Penso che i timori siano un po’ esagerati – anche a Majnu-ka-Tilla, l’area tibetana di Delhi, la vecchia generazione, in linea di principio, non capisce l’inglese o l’hindi, ei giovani parlano esclusivamente tibetano tra loro. Un problema più serio è la crescente migrazione dei tibetani dall’India verso Stati Uniti, Canada e Australia. Ma questo deflusso è ampiamente compensato da un tasso di natalità costantemente elevato e da un piccolo (ma costante) afflusso di nuovi rifugiati dalla Repubblica Popolare Cinese.
Ci sono poco più di mille tibetani che vivono a Delhi, ma la comunità è molto visibile. Questa visibilità è fornita non solo dalle regolari manifestazioni anti-cinesi, ma anche dall’espansione culturale e culinaria. La cucina tibetana è premurata nella gastronomia di Delhi e dei turisti europei, e moma e thukpa hanno preso il loro posto nel menu di ogni secondo ristorante della capitale.
I tibetani in India hanno creato un sistema piuttosto complesso di autogoverno comunitario – da una rete di scuole e campi estivi al “governo in esilio” a Dharamsala e al parlamento che vi lavora. Naturalmente gli indiani danno i soldi per tutto questo, ma l’atteggiamento ufficiale di Delhi verso l’emigrazione tibetana è cambiato abbastanza spesso.

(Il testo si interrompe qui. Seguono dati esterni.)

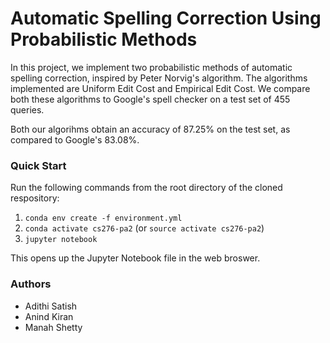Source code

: # Automatic Spelling Correction Using Probabilistic Methods

In this project, we implement two probabilistic methods of automatic spelling correction, inspired by Peter Norvig's algorithm.
The algorithms implemented are Uniform Edit Cost and Empirical Edit Cost. We compare both these algorithms to Google's spell checker on a test set of 455 queries. 

Both our algorihms obtain an accuracy of 87.25% on the test set, as compared to Google's 83.08%.

### Quick Start
Run the following commands from the root directory of the cloned respository:
  1. `conda env create -f environment.yml`
  2. `conda activate cs276-pa2` (or `source activate cs276-pa2`)
  3. `jupyter notebook`

This opens up the Jupyter Notebook file in the web broswer. 

### Authors
* Adithi Satish
* Anind Kiran
* Manah Shetty
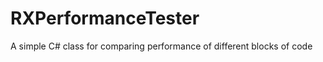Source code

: RXPerformanceTester
===================

A simple C# class for comparing performance of different blocks of code
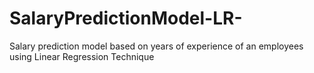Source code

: # SalaryPredictionModel-LR-
Salary prediction model based on years of experience of an employees using Linear Regression Technique
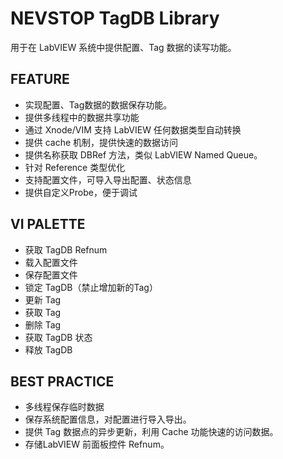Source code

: # NEVSTOP TagDB Library

用于在 LabVIEW 系统中提供配置、Tag 数据的读写功能。

## FEATURE

 - 实现配置、Tag数据的数据保存功能。
 - 提供多线程中的数据共享功能
 - 通过 Xnode/VIM 支持 LabVIEW 任何数据类型自动转换
 - 提供 cache 机制，提供快速的数据访问
 - 提供名称获取 DBRef 方法，类似 LabVIEW Named Queue。
 - 针对 Reference 类型优化
 - 支持配置文件，可导入导出配置、状态信息
 - 提供自定义Probe，便于调试
 
## VI PALETTE

 - 获取 TagDB Refnum
 - 载入配置文件
 - 保存配置文件
 - 锁定 TagDB（禁止增加新的Tag）
 - 更新 Tag
 - 获取 Tag 
 - 删除 Tag
 - 获取 TagDB 状态
 - 释放 TagDB

## BEST PRACTICE

 - 多线程保存临时数据
 - 保存系统配置信息，对配置进行导入导出。
 - 提供 Tag 数据点的异步更新，利用 Cache 功能快速的访问数据。
 - 存储LabVIEW 前面板控件 Refnum。 

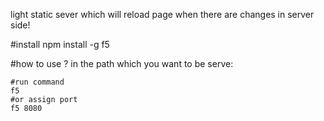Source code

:  light static sever which will reload page when there are changes in server side!
 
#install
    npm install -g f5

#how to use ?
in the path which you want to be serve:
    
    #run command
    f5
    #or assign port
    f5 8080
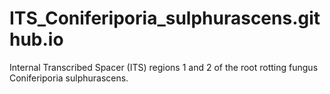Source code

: # ITS_Coniferiporia_sulphurascens.github.io
Internal Transcribed Spacer (ITS) regions 1 and 2 of the root rotting fungus Coniferiporia sulphurascens.
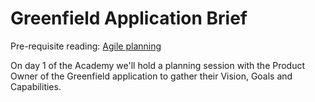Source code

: # Greenfield Application Brief

Pre-requisite reading: [Agile planning](https://www.madetech.com/blog/agile-planning)

On day 1 of the Academy we'll hold a planning session with the Product Owner of the Greenfield application to gather their Vision, Goals and Capabilities.

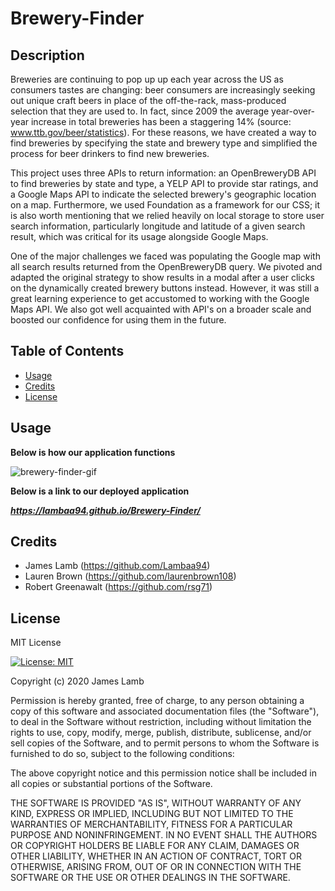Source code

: # Brewery-Finder

## Description

Breweries are continuing to pop up up each year across the US as consumers tastes are changing: beer consumers are increasingly seeking out unique craft beers in place of the off-the-rack, mass-produced selection that they are used to. In fact, since 2009 the average year-over-year increase in total breweries has been a staggering 14% (source: www.ttb.gov/beer/statistics). For these reasons, we have created a way to find breweries by specifying the state and brewery type and simplified the process for beer drinkers to find new breweries. 

This project uses three APIs to return information: an OpenBreweryDB API to find breweries by state and type, a YELP API to provide star ratings, and a Google Maps API to indicate the selected brewery's geographic location on a map. Furthermore, we used Foundation as a framework for our CSS; it is also worth mentioning that we relied heavily on local storage to store user search information, particularly longitude and latitude of a given search result, which was critical for its usage alongside Google Maps.

One of the major challenges we faced was populating the Google map with all search results returned from the OpenBreweryDB query. We pivoted and adapted the original strategy to show results in a modal after a user clicks on the dynamically created brewery buttons instead. However, it was still a great learning experience to get accustomed to working with the Google Maps API. We also got well acquainted with API's on a broader scale and boosted our confidence for using them in the future. 

## Table of Contents

* [Usage](#usage)
* [Credits](#credits)
* [License](#license)

## Usage

**Below is how our application functions**

![brewery-finder-gif](assets/Brewery-Finder.gif)

**Below is a link to our deployed application**

***https://lambaa94.github.io/Brewery-Finder/***

## Credits

* James Lamb (https://github.com/Lambaa94)
* Lauren Brown (https://github.com/laurenbrown108)
* Robert Greenawalt (https://github.com/rsg71)

## License

MIT License

[![License: MIT](https://img.shields.io/badge/License-MIT-yellow.svg)](https://opensource.org/licenses/MIT)

Copyright (c) 2020 James Lamb

Permission is hereby granted, free of charge, to any person obtaining a copy of this software and associated documentation files (the "Software"), to deal in the Software without restriction, including without limitation the rights to use, copy, modify, merge, publish, distribute, sublicense, and/or sell copies of the Software, and to permit persons to whom the Software is furnished to do so, subject to the following conditions:

The above copyright notice and this permission notice shall be included in all copies or substantial portions of the Software.

THE SOFTWARE IS PROVIDED "AS IS", WITHOUT WARRANTY OF ANY KIND, EXPRESS OR IMPLIED, INCLUDING BUT NOT LIMITED TO THE WARRANTIES OF MERCHANTABILITY, FITNESS FOR A PARTICULAR PURPOSE AND NONINFRINGEMENT. IN NO EVENT SHALL THE AUTHORS OR COPYRIGHT HOLDERS BE LIABLE FOR ANY CLAIM, DAMAGES OR OTHER LIABILITY, WHETHER IN AN ACTION OF CONTRACT, TORT OR OTHERWISE, ARISING FROM, OUT OF OR IN CONNECTION WITH THE SOFTWARE OR THE USE OR OTHER DEALINGS IN THE SOFTWARE.

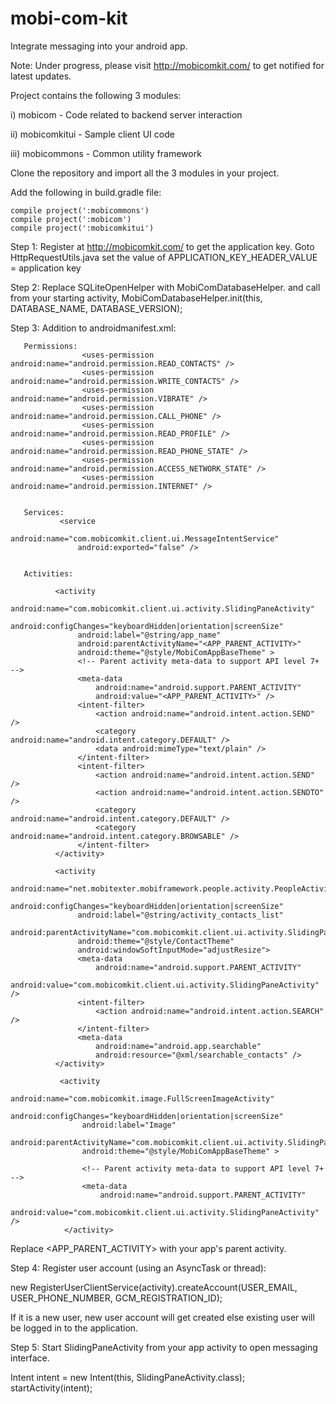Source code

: # mobi-com-kit

Integrate messaging into your android app.

Note: Under progress, please visit http://mobicomkit.com/ to get notified for latest updates.

Project contains the following 3 modules:

i) mobicom - Code related to backend server interaction

ii) mobicomkitui - Sample client UI code

iii) mobicommons - Common utility framework


Clone the repository and import all the 3 modules in your project.

Add the following in build.gradle file:

    compile project(':mobicommons')
    compile project(':mobicom')
    compile project(':mobicomkitui')

Step 1: Register at http://mobicomkit.com/ to get the application key.
       Goto HttpRequestUtils.java set the value of APPLICATION_KEY_HEADER_VALUE = application key

Step 2: Replace SQLiteOpenHelper with MobiComDatabaseHelper.
       and call from your starting activity, MobiComDatabaseHelper.init(this, DATABASE_NAME, DATABASE_VERSION);

Step 3: Addition to androidmanifest.xml:

       Permissions:
                    <uses-permission android:name="android.permission.READ_CONTACTS" />
                    <uses-permission android:name="android.permission.WRITE_CONTACTS" />
                    <uses-permission android:name="android.permission.VIBRATE" />
                    <uses-permission android:name="android.permission.CALL_PHONE" />
                    <uses-permission android:name="android.permission.READ_PROFILE" />
                    <uses-permission android:name="android.permission.READ_PHONE_STATE" />
                    <uses-permission android:name="android.permission.ACCESS_NETWORK_STATE" />
                    <uses-permission android:name="android.permission.INTERNET" />


       Services:
               <service
                   android:name="com.mobicomkit.client.ui.MessageIntentService"
                   android:exported="false" />

       
       Activities:
       
              <activity
                   android:name="com.mobicomkit.client.ui.activity.SlidingPaneActivity"
                   android:configChanges="keyboardHidden|orientation|screenSize"
                   android:label="@string/app_name"
                   android:parentActivityName="<APP_PARENT_ACTIVITY>"
                   android:theme="@style/MobiComAppBaseTheme" >
                   <!-- Parent activity meta-data to support API level 7+ -->
                   <meta-data
                       android:name="android.support.PARENT_ACTIVITY"
                       android:value="<APP_PARENT_ACTIVITY>" />
                   <intent-filter>
                       <action android:name="android.intent.action.SEND" />
                       <category android:name="android.intent.category.DEFAULT" />
                       <data android:mimeType="text/plain" />
                   </intent-filter>
                   <intent-filter>
                       <action android:name="android.intent.action.SEND" />
                       <action android:name="android.intent.action.SENDTO" />
                       <category android:name="android.intent.category.DEFAULT" />
                       <category android:name="android.intent.category.BROWSABLE" />
                   </intent-filter>
              </activity>
               
              <activity
                   android:name="net.mobitexter.mobiframework.people.activity.PeopleActivity"
                   android:configChanges="keyboardHidden|orientation|screenSize"
                   android:label="@string/activity_contacts_list"
                   android:parentActivityName="com.mobicomkit.client.ui.activity.SlidingPaneActivity"
                   android:theme="@style/ContactTheme"
                   android:windowSoftInputMode="adjustResize">
                   <meta-data
                       android:name="android.support.PARENT_ACTIVITY"
                       android:value="com.mobicomkit.client.ui.activity.SlidingPaneActivity" />
                   <intent-filter>
                       <action android:name="android.intent.action.SEARCH" />
                   </intent-filter>
                   <meta-data
                       android:name="android.app.searchable"
                       android:resource="@xml/searchable_contacts" />
              </activity>
              
               <activity
                    android:name="com.mobicomkit.image.FullScreenImageActivity"
                    android:configChanges="keyboardHidden|orientation|screenSize"
                    android:label="Image"
                    android:parentActivityName="com.mobicomkit.client.ui.activity.SlidingPaneActivity"
                    android:theme="@style/MobiComAppBaseTheme" >
        
                    <!-- Parent activity meta-data to support API level 7+ -->
                    <meta-data
                        android:name="android.support.PARENT_ACTIVITY"
                        android:value="com.mobicomkit.client.ui.activity.SlidingPaneActivity" />
                </activity>
        
        

Replace <APP_PARENT_ACTIVITY> with your app's parent activity.

Step 4: Register user account (using an AsyncTask or thread): 

new RegisterUserClientService(activity).createAccount(USER_EMAIL, USER_PHONE_NUMBER, GCM_REGISTRATION_ID); 

If it is a new user, new user account will get created else existing user will be logged in to the application.


Step 5: Start SlidingPaneActivity from your app activity to open messaging interface.

Intent intent = new Intent(this, SlidingPaneActivity.class);
startActivity(intent);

Quando i nazionalisti indù negli anni ’60 erano in un’opposizione completamente senza speranza, hanno promesso che dopo essere saliti al potere avrebbero immediatamente riconosciuto ufficialmente il governo di Dharamsala, e in generale avrebbero sostenuto la “campagna di primavera” su Lhasa con tutti i mezzi possibili.
Naturalmente, dopo che Modi è salito al potere, si è scoperto che tutto non è così semplice e il governo del BJP sostiene i tibetani piuttosto moralmente. Ma nessuno pensa nemmeno di sciogliere l’Unione delle forze di destra, e gli stessi emigranti dell’India saranno necessari più di una volta, soprattutto visto che i funzionari cinesi reagiscono molto nervosamente ad ogni attività dell’ “amministrazione centrale tibetana”.